My goal at Shippensburg has been to create what I call “pockets of understanding.” I don’t have the intent of reaching every student on campus. Rather, I want to create small groups of informed people who can make better decisions about the issues they face on a daily basis because they’ve been informed. I have mostly focused my attention on feminist issues if for no other reason than the Women’s Center on campus seems to run the most events, along with the Resident Life staff. So I chose to run my own event instead.

Awareness of any issue is not something that comes about by itself, and this is especially true of transgender issues. Rather than relying on some group or organization to advance the cause, I decided to do it myself. I came in to the semester planning to hold a transgender discussion panel. To my knowledge, this is the first event of its kind ever held at Shippensburg University.

To give you a frame of reference for the event itself, I feel I should mention that Ship is located right smack dab in the middle of Amish country. When it gets warm, the horse and buggies are going here and there, sometimes to Wal-Mart, sometimes to other places. We have a public library that I regularly abuse for videos and Emily Bronte novels, as well as two police stations within walking distance of each other: the campus police, and the town police. Central Pennsylvania is a conservative area, and everyone has always bemoaned the fact that it is so conservative because that precludes them from getting things done. We have a Multicultural Student Affairs building and a Women’s Center, but both of these are located in places that students have to go out of their way to visit. When I was putting together my panel, I chose to rely on people rather than organizations.

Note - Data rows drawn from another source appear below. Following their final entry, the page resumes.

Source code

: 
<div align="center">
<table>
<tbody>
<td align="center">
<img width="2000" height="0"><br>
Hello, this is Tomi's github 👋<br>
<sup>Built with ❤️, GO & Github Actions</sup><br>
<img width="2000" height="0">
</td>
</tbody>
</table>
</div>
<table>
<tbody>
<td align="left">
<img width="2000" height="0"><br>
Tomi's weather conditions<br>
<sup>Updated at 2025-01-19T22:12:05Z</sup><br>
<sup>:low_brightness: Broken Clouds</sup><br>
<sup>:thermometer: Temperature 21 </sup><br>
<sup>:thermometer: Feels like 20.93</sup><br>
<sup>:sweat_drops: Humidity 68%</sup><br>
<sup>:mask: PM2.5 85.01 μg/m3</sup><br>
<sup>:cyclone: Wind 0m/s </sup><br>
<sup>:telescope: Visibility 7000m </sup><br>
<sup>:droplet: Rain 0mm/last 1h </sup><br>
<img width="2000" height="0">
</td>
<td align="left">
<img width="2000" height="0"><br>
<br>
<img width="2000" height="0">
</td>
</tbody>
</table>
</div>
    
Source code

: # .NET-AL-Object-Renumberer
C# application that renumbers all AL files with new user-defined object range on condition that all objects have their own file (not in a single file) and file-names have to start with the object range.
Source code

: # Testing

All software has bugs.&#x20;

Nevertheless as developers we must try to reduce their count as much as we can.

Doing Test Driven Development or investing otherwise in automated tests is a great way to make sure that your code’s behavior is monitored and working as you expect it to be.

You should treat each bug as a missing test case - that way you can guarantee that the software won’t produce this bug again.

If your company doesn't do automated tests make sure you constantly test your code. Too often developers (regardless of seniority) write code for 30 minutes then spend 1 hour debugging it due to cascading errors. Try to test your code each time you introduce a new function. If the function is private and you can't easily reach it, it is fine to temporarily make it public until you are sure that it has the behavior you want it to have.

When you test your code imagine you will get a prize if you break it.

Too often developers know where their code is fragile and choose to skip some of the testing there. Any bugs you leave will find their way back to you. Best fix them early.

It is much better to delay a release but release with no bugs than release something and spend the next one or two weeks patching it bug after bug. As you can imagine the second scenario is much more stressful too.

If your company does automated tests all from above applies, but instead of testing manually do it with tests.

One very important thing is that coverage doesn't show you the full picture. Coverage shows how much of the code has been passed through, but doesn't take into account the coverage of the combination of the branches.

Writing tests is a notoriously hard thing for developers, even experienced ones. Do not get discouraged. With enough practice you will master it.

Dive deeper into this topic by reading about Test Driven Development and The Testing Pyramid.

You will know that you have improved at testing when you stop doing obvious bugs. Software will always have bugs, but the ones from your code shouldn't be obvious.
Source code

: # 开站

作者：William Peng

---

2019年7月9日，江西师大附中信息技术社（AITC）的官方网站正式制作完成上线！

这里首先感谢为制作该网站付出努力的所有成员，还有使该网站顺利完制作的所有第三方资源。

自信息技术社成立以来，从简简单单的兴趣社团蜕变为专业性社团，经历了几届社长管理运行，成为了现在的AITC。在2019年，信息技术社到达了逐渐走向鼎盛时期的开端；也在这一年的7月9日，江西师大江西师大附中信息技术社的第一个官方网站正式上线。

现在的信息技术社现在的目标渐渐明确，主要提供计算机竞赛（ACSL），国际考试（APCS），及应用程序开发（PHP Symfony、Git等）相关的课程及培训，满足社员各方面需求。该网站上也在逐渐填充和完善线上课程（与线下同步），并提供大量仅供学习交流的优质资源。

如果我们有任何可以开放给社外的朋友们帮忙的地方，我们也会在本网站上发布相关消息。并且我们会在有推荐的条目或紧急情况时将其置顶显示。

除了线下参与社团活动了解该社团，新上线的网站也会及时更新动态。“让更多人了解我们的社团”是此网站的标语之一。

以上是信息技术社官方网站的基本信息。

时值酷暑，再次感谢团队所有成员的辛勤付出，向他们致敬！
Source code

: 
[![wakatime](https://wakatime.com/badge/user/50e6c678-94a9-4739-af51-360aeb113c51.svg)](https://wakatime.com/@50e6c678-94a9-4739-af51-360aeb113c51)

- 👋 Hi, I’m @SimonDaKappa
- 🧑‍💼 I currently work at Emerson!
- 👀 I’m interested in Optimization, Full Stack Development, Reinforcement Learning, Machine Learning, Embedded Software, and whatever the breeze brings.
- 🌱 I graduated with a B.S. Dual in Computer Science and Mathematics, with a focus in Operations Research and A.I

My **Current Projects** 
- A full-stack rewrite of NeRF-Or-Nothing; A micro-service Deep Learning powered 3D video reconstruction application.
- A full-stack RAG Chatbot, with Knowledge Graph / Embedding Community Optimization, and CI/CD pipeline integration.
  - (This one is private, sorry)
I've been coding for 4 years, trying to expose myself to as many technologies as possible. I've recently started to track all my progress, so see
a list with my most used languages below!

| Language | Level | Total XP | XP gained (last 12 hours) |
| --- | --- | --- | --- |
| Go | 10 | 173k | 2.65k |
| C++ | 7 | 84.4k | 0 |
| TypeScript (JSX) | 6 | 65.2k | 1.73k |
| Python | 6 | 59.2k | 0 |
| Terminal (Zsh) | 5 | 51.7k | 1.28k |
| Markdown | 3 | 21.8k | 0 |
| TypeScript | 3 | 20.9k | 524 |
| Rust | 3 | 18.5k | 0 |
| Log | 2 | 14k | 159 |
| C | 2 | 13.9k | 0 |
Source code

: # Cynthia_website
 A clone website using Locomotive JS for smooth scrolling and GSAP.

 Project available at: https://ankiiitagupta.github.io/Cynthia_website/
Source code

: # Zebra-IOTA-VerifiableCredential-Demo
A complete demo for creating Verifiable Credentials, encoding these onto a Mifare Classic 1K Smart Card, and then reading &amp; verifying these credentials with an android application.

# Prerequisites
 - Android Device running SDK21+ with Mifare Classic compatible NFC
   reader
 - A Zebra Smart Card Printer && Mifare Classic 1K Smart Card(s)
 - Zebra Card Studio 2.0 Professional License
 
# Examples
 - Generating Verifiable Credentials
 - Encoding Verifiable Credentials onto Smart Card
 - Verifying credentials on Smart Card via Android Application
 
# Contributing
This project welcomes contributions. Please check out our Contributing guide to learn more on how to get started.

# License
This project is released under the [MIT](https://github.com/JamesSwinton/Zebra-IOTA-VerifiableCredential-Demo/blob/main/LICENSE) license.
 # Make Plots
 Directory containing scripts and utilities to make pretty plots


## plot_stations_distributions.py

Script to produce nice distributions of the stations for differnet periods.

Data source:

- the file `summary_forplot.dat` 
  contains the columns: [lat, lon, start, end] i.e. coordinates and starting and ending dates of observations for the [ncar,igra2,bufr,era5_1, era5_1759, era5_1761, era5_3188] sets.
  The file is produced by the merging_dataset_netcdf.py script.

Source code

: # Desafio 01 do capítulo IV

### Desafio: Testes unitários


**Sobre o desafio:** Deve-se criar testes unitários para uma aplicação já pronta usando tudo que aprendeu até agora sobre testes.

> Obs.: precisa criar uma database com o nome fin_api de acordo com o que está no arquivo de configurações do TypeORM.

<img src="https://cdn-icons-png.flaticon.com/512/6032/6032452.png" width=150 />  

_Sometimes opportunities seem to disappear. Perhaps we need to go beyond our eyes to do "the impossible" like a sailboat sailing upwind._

Because of the massive amount of construction on my campus, I chose to hold the panel in the TV lounge of my dorm. Three speakers showed up tonight, including myself, and we were able to reach at least eighty people (if the sign-in sheet is right) about what issues transgender people face and what still needs to be done to ensure equality for us. I will admit that I used the lure of extra credit to get everyone to come in, but come they did. So many people showed up, in fact, that we ran out of chairs and people had to sit on the floor.

Eighty people in the audience. Three speakers. There’s my pocket right there.

The need for things like this cannot be understated. Professors aren’t going to go out of their way to describe what transgender people feel, because they only know from reading a book or a study. Even first-hand accounts can only go so far. The reader don’t get a sense of a person’s sorrow, frustration or happiness by reading the words on a page and such a process doesn’t allow the reader to humanize the speaker in question.

So it is with every issue on campus everywhere. I chose to focus on transgender issues because I am most familiar with them. However, feminist issues are no less important. Issues involving racism, classism, sexism, ageism, ableism and any other -ism you want to name bear no less significance because they are all important. Even in a college that draws no national attention, there are people who matter. Every new pocket of understanding is just that much further along towards ensuring that we live in a society in which no one is discriminated against for any reason. That is why I urge everyone to try. Your silence can only serve to work against you.